Participatory and collaborative sensemaking of complex phenomena is central in today’s information-rich world. The critical thinking and close reading skills at the foundation of humanistic inquiry are well suited to support forms of sensemaking commensurate with the unique challenges of our century—but exploring connections or contradictions between texts can be challenging when those materials are digitized or involve other kinds of media. However, we in the Poetic Media Lab understand that the interactive options within digital platforms can be purposefully designed to encourage and steer the development of cross-media analytical skills as well as valuable active competencies such as reflective reading through annotation and critical marking.
In our research and design work, the Poetic Media Lab addresses these urgent pedagogical and educational challenges.
In projects like Lacuna Stories, we create dynamic and flexible digital tools for students and instructors to make visible and share their reading, annotation, and discussion practices. Lacuna then provides new kinds of insight, teaching methods, and collaborative knowledge-building otherwise not possible in an “analog” humanities course. Through an user-centered, iterative design process, our team plans incorporate rigorous evaluation of instructor and student needs in order to create simple and user-friendly tools for humanities education.
We also produced free, open-source materials for instructors using Lacuna such as sample activities, assignments, syllabi, and lesson and unit plans to facilitate their “out of the box” adoption by other instructors with features like our Knowledge Base (currently unavailable).

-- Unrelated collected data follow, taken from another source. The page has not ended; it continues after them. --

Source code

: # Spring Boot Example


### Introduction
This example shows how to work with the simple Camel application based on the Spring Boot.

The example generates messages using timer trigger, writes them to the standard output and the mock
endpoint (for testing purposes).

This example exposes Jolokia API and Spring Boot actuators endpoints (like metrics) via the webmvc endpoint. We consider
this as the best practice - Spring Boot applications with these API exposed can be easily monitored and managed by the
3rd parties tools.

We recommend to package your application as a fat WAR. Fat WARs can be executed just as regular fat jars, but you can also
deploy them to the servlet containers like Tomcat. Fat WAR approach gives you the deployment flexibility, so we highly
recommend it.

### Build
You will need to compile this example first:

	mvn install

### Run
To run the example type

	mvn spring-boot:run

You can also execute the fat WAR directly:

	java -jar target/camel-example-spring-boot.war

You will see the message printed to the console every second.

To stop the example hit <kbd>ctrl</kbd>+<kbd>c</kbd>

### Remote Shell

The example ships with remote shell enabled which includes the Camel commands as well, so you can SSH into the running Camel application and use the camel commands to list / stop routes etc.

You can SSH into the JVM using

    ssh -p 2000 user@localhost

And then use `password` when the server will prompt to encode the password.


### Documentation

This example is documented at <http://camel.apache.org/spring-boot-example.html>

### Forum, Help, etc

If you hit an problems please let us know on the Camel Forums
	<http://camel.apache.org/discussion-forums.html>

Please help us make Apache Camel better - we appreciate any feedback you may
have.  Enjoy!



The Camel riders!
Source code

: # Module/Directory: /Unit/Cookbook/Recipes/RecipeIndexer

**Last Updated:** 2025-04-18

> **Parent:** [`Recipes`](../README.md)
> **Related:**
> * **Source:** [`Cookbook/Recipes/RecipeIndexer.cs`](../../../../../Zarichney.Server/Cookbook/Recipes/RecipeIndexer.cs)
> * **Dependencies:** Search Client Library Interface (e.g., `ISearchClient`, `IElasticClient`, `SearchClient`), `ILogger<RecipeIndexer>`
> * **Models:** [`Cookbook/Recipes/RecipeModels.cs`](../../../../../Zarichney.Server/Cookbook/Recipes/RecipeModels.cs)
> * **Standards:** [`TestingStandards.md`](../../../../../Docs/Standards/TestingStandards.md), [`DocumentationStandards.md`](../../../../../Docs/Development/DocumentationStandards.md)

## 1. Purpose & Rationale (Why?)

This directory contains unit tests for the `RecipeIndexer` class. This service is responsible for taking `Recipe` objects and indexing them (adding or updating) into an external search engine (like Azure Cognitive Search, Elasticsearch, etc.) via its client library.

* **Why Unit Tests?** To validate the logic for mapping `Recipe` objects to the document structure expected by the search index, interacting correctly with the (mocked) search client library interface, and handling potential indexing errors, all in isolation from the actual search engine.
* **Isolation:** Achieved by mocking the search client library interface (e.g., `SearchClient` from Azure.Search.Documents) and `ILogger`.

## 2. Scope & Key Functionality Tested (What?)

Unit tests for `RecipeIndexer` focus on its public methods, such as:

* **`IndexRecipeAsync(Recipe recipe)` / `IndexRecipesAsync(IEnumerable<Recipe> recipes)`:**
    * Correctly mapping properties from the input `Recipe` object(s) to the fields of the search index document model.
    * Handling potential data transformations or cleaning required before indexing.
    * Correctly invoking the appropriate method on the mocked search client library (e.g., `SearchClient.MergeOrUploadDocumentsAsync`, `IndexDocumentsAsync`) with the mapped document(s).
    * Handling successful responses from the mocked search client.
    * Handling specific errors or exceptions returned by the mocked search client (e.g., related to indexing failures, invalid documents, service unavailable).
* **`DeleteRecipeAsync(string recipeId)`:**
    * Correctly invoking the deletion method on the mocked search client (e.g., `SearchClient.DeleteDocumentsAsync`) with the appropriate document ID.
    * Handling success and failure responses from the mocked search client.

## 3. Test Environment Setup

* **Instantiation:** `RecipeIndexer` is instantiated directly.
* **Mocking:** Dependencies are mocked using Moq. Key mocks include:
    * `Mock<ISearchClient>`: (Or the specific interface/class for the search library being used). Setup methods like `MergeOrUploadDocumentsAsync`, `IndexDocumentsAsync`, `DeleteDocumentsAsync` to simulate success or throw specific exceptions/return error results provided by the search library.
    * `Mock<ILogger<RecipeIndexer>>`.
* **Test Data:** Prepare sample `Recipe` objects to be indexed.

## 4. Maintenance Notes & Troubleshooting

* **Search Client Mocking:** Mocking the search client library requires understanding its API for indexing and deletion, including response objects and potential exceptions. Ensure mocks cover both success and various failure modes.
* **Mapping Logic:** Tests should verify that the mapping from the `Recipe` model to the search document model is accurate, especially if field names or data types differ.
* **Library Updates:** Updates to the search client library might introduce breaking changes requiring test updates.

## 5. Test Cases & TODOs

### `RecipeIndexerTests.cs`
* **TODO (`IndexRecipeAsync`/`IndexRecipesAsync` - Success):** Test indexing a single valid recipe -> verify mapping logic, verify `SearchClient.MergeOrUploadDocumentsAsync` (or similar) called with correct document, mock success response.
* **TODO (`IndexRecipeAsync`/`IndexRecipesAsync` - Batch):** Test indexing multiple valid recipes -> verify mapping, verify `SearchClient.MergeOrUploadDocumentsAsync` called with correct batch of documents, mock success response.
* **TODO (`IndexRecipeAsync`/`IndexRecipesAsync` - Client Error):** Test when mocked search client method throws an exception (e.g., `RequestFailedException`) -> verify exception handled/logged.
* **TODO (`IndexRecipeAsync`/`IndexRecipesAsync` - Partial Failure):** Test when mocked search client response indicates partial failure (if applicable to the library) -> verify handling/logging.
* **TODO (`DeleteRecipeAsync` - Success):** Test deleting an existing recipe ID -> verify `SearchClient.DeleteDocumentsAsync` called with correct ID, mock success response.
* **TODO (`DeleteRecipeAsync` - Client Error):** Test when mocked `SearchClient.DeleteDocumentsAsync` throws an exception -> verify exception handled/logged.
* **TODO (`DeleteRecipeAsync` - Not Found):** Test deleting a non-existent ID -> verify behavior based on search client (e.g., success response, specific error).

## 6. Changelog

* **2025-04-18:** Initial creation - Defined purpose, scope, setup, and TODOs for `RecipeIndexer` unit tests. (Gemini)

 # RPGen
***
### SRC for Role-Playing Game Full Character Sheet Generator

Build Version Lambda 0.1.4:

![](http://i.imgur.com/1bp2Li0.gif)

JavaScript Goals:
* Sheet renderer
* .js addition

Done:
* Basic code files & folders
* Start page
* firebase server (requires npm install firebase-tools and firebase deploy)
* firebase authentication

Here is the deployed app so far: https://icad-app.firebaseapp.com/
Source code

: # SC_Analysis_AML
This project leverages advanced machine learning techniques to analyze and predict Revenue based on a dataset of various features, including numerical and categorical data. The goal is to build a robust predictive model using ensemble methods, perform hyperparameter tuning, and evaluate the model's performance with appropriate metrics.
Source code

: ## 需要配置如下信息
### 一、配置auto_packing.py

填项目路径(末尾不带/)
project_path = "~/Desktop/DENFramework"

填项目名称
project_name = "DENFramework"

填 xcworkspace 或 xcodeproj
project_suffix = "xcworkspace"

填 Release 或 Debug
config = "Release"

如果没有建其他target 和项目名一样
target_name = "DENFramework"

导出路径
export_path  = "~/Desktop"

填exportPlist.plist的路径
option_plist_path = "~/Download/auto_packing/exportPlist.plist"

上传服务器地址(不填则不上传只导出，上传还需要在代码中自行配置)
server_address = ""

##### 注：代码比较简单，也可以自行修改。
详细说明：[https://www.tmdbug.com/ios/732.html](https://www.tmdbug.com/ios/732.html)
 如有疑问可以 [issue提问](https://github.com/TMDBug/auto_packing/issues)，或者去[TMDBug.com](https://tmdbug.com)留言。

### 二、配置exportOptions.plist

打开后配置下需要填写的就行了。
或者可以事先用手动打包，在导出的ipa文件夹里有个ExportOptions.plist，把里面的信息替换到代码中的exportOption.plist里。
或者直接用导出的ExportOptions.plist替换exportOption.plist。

In projects like Poetic Thinking, our lab recognizes that creativity animates the objects we study in the humanities. Humanistic inquiry in academia, however, often bypasses creative forms of expression in favor of more systematic, logic-driven, and analytical practices, formalized in products like argumentative essays. We know that one of the most effective ways for students to evaluate the components and production of creative works is to engage in creative practice, a pedagogical model exemplified the blended lecture and studio model in the arts. In designing new kinds of curricula and tools for Poetic Thinking, we ask: How can digital tools help us to similarly integrate studying and engaging with creativity in the humanities (and other disciplines with similar learning goals) to promote these kindred skills and literacies for today’s students?
Beyond our interest in teaching, education, and the academic study of learning technologies, many of our lab's products are or have been used for collaborative research or to address humanistic research in new ways.
- Programs like UC Berkeley's Anthropological Research on the Contemporary (ARC) lab at one point redesigned Lacuna to facilitate collaborative ethnographic and anthropological inquiry among faculty members and researchers.
- At Princeton University, a project titled Rhizomatic Reading used digital annotation features designed in Lacuna to analyze connections across literary texts.
- In the Poetic Media Lab's "Reader Study" project, Lacuna technology was used to gather reader reception data for controlled studies of participants who read novels and shared their annotations for researchers to gather and analyze "reader response" reception data.